The goal of the move was to reduce the price of commonplace goods like toothpaste, soap, and biscuits. According to a report by moneycontrol.com, consumer product producers have informed tax authorities that this will not directly result in a decrease in the cost of common small packs, such as INR 20 toothpaste sachets, INR 10 soap bars, or INR 5 biscuit packets.

Speaking further on the development, Yashmit Gala, CEO, Galaji Spices stated, “The concern raised by FMCG players about not being able to reduce MRPs on low-value packs after the GST rate cut is very real. In categories like food staples and spices, the pricing of smaller SKUs is often already compressed to the last rupee to remain attractive in rural and value-driven markets. When you factor in packaging, logistics, and retailer margins, there is hardly any room left to adjust MRPs further without eroding viability. Consumers may expect a visible drop in prices, but in practice, it is operationally difficult to rework pack sizes or price points in such a short window. Instead, the benefits of GST reduction are more likely to reflect in supply chain efficiencies, improved trade margins, and promotional offers rather than a direct cut in printed MRPs of small packs.”

Why Sudden Price Change Can’t be Implemented?

Indian consumers are very accustomed to these typical price points, according to the media report. Customers may become confused and have their basic purchasing patterns disturbed if the price is lowered to odd figures like INR 9 or INR 18 rather than neat INR 10 or INR 20. Typically, packs of INR 5, 10, or 20 are impulsive purchases that are frequently made without much consideration.

Unexpected price changes may cause confusion or reduce sales. By expanding the number of products in the pack while maintaining the same price, businesses are passing on the GST benefit rather than lowering prices. For instance, extra biscuits may now be included in a pack of biscuits priced at INR 20.

What This Means for Consumers’ Daily Purchases?

Practically speaking, consumers won’t notice significant drops in the sticker price of minor necessities.
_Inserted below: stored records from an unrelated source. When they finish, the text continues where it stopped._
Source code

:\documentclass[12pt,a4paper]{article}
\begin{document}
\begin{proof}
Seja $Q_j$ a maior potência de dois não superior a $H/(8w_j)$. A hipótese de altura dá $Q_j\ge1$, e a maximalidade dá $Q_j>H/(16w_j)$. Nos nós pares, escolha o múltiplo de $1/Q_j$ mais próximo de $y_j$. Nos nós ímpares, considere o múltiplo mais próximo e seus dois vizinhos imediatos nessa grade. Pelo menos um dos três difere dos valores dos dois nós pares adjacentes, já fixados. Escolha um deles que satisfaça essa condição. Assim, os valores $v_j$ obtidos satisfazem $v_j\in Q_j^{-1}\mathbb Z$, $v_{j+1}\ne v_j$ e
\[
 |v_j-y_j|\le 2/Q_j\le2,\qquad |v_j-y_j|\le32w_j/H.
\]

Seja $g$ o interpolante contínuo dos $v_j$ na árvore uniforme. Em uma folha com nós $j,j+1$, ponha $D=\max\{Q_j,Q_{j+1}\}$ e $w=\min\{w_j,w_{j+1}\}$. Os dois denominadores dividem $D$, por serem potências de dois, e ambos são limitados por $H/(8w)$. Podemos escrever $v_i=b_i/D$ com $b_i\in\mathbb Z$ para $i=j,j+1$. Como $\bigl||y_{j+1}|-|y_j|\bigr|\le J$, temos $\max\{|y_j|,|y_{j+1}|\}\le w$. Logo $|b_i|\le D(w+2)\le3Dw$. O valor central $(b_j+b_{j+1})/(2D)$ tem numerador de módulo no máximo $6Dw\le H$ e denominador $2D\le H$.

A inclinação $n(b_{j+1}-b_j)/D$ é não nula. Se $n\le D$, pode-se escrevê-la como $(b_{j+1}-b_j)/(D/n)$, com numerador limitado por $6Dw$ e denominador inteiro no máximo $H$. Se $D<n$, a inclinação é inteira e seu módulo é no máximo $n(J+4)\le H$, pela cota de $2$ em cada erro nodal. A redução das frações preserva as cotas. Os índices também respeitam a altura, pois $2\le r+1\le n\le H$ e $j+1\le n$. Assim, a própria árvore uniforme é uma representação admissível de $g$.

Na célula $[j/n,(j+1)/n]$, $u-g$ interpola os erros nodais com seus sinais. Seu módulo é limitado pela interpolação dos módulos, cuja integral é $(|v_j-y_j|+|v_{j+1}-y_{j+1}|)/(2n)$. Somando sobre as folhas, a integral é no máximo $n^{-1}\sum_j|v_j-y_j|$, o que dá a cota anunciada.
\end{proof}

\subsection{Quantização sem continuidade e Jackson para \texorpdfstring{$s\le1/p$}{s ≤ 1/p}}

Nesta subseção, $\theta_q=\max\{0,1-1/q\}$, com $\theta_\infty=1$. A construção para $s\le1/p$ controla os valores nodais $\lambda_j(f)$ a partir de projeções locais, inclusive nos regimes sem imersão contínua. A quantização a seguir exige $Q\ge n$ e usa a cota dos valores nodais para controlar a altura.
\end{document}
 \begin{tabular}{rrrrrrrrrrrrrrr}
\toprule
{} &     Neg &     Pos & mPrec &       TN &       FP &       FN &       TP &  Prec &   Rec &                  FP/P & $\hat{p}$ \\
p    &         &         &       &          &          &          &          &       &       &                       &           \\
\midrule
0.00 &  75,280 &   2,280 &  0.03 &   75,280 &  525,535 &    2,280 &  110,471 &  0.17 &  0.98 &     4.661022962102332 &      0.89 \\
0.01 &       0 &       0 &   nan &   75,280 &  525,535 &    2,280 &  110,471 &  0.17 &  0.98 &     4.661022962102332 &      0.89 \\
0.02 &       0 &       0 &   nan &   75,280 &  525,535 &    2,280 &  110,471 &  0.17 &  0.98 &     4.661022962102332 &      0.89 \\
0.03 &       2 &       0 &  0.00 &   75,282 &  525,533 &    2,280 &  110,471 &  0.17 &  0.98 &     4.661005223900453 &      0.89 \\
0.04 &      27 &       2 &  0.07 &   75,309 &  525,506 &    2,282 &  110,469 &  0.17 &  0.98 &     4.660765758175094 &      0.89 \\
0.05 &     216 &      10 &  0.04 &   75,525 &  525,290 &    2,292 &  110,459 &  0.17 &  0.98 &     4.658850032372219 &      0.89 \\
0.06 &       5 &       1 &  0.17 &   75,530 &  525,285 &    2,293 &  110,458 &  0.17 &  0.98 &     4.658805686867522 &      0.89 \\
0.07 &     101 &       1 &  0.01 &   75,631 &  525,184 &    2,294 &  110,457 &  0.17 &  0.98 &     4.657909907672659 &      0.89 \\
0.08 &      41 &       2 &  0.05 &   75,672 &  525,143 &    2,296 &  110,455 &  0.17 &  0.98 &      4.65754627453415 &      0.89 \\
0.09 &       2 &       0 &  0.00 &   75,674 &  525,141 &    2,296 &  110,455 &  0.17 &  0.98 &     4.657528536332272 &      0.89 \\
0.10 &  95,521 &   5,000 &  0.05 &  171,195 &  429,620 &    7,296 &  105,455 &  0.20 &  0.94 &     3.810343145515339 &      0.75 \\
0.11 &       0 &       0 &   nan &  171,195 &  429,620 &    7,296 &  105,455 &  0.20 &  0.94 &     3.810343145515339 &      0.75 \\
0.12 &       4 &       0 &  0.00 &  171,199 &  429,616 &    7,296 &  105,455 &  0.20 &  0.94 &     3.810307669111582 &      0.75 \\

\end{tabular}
Instead, consumers will discover that some extra biscuits, soap, or toothpaste are now included in the same INR 5, 10, or 20 packets.

This plan maintains known pricing practices while guaranteeing that customers profit from the tax savings. Given customer behaviour patterns and the logistical difficulties associated with shifting price points for mass-market goods, industry analysts think this strategy makes sense.

A larger initiative to streamline India’s indirect tax structure and lower consumer costs included the reduction of GST rates and the removal of several tax bands. The increase in product supply at the same price point helps consumers obtain better value for their money, even though the benefit might not be immediately apparent in reduced MRPs.

Quick
Shots

•Everyday items like toothpaste, soap, and biscuits
expected to become cheaper.

•Companies told tax authorities that MRPs on
low-value packs (INR 5, 10, 20) cannot be reduced.

•Price points like INR 5/10/20 are deeply ingrained
in buying behavior; odd pricing may confuse consumers and hurt sales.

•Instead of lowering MRPs, firms are increasing
product quantity (e.g., more biscuits in the same INR 20 pack).

•No major change in sticker prices; consumers get
better value for money at the same familiar price points.

Maintaining price points is strategic for
mass-market sales and avoids disruption of impulse buying patterns.